HOW TO COMPLETE THIS TASK » Can you set down, exactly as they appear below, the lines from the opening of the material through the one bearing "One instance may", minus the pictures?

EXTRACTED MATERIAL »
==*==

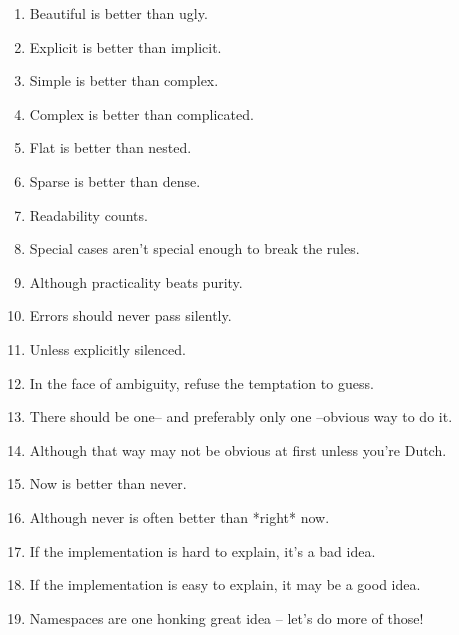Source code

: \documentclass [8pt] {extarticle}
\begin{document}
    \begin {enumerate}
        \item Beautiful is better than ugly.
        \item Explicit is better than implicit.
        \item Simple is better than complex.
        \item Complex is better than complicated.
        \item Flat is better than nested.
        \item Sparse is better than dense.
        \item Readability counts.
        \item Special cases aren't special enough to break the rules.
        \item Although practicality beats purity.
        \item Errors should never pass silently.
        \item Unless explicitly silenced.
        \item In the face of ambiguity, refuse the temptation to guess.
        \item There should be one-- and preferably only one --obvious way to do it.
        \item Although that way may not be obvious at first unless you're Dutch.
        \item Now is better than never.
        \item Although never is often better than *right* now.
        \item If the implementation is hard to explain, it's a bad idea.
        \item If the implementation is easy to explain, it may be a good idea.
        \item Namespaces are one honking great idea -- let's do more of those!
    \end {enumerate}
\end{document}
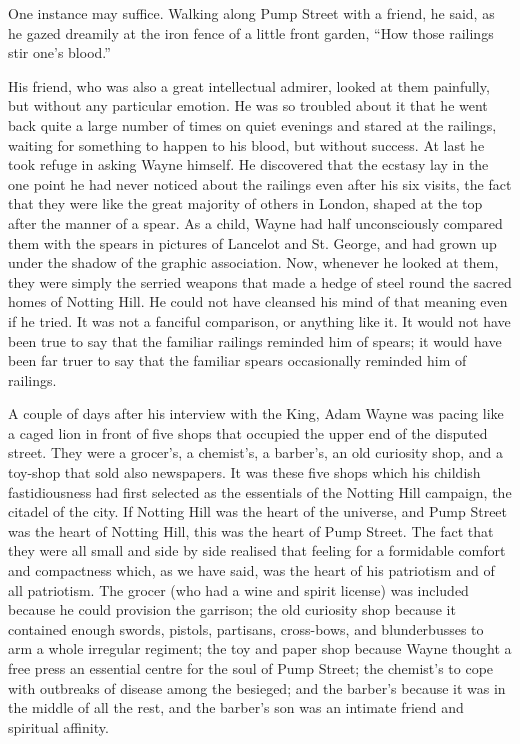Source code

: \documentclass{book}
\begin{document}
One instance may suffice. Walking along Pump Street with a friend, he said, as he gazed dreamily at the iron fence of a little front garden, “How those railings stir one’s blood.”

His friend, who was also a great intellectual admirer, looked at them painfully, but without any particular emotion. He was so troubled about it that he went back quite a large number of times on quiet evenings and stared at the railings, waiting for something to happen to his blood, but without success. At last he took refuge in asking Wayne himself. He discovered that the ecstasy lay in the one point he had never noticed about the railings even after his six visits, the fact that they were like the great majority of others in London, shaped at the top after the manner of a spear. As a child, Wayne had half unconsciously compared them with the spears in pictures of Lancelot and St. George, and had grown up under the shadow of the graphic association. Now, whenever he looked at them, they were simply the serried weapons that made a hedge of steel round the sacred homes of Notting Hill. He could not have cleansed his mind of that meaning even if he tried. It was not a fanciful comparison, or anything like it. It would not have been true to say that the familiar railings reminded him of spears; it would have been far truer to say that the familiar spears occasionally reminded him of railings.

A couple of days after his interview with the King, Adam Wayne was pacing like a caged lion in front of five shops that occupied the upper end of the disputed street. They were a grocer’s, a chemist’s, a barber’s, an old curiosity shop, and a toy-shop that sold also newspapers. It was these five shops which his childish fastidiousness had first selected as the essentials of the Notting Hill campaign, the citadel of the city. If Notting Hill was the heart of the universe, and Pump Street was the heart of Notting Hill, this was the heart of Pump Street. The fact that they were all small and side by side realised that feeling for a formidable comfort and compactness which, as we have said, was the heart of his patriotism and of all patriotism. The grocer (who had a wine and spirit license) was included because he could provision the garrison; the old curiosity shop because it contained enough swords, pistols, partisans, cross-bows, and blunderbusses to arm a whole irregular regiment; the toy and paper shop because Wayne thought a free press an essential centre for the soul of Pump Street; the chemist’s to cope with outbreaks of disease among the besieged; and the barber’s because it was in the middle of all the rest, and the barber’s son was an intimate friend and spiritual affinity.
\end{document}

==*==

EXPECTED OUTPUT »
Source code

: \documentclass [8pt] {extarticle}
\begin{document}
    \begin {enumerate}
        \item Beautiful is better than ugly.
        \item Explicit is better than implicit.
        \item Simple is better than complex.
        \item Complex is better than complicated.
        \item Flat is better than nested.
        \item Sparse is better than dense.
        \item Readability counts.
        \item Special cases aren't special enough to break the rules.
        \item Although practicality beats purity.
        \item Errors should never pass silently.
        \item Unless explicitly silenced.
        \item In the face of ambiguity, refuse the temptation to guess.
        \item There should be one-- and preferably only one --obvious way to do it.
        \item Although that way may not be obvious at first unless you're Dutch.
        \item Now is better than never.
        \item Although never is often better than *right* now.
        \item If the implementation is hard to explain, it's a bad idea.
        \item If the implementation is easy to explain, it may be a good idea.
        \item Namespaces are one honking great idea -- let's do more of those!
    \end {enumerate}
\end{document}
Source code

: \documentclass{book}
\begin{document}
One instance may suffice. Walking along Pump Street with a friend, he said, as he gazed dreamily at the iron fence of a little front garden, “How those railings stir one’s blood.”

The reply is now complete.